_Activity_
Where the records hold the string "Since", show the whole line it sits on.

_Given records_
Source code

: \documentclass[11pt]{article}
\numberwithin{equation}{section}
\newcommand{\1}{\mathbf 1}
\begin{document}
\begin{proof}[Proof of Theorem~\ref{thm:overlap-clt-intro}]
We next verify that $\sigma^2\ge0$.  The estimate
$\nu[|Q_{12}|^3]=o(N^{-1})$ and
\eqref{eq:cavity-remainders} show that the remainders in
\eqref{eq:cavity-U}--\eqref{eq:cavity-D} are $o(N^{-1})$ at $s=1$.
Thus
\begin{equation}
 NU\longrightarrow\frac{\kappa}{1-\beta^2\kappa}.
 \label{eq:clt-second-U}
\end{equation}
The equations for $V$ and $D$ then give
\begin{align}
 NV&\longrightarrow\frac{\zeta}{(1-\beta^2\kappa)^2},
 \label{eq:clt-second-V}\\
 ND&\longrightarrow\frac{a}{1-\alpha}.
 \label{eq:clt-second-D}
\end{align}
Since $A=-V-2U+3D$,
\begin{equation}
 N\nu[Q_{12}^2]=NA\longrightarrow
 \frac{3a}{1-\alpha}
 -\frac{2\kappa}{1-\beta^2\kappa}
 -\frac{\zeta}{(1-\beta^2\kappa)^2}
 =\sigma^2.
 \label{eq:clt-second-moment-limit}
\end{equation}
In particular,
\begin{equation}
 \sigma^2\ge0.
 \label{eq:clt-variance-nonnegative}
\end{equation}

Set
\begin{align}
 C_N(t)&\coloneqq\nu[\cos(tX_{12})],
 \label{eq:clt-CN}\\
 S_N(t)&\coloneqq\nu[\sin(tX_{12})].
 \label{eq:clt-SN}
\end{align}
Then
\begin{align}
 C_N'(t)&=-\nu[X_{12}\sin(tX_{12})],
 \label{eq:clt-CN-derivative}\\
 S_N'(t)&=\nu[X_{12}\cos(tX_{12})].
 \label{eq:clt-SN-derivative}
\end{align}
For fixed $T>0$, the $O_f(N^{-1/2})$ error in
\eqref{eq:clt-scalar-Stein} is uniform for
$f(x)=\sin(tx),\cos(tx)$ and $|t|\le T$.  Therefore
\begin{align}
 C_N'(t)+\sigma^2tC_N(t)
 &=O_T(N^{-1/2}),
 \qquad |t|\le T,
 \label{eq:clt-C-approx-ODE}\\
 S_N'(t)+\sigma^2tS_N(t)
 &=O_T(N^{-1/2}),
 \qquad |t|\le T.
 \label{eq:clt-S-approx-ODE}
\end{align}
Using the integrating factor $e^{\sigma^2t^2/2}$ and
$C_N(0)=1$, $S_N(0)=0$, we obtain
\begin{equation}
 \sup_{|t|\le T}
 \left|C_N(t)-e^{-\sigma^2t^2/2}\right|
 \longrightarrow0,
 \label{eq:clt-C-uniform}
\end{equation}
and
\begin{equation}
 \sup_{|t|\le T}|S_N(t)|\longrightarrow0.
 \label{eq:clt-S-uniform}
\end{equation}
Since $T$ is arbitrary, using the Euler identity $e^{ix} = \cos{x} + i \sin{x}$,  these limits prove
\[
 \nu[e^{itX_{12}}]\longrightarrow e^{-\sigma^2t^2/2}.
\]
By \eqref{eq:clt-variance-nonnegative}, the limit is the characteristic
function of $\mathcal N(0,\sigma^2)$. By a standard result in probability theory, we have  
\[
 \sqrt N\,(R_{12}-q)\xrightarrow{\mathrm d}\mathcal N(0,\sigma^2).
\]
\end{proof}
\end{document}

_Reply_
Since $A=-V-2U+3D$,
Since $T$ is arbitrary, using the Euler identity $e^{ix} = \cos{x} + i \sin{x}$,  these limits prove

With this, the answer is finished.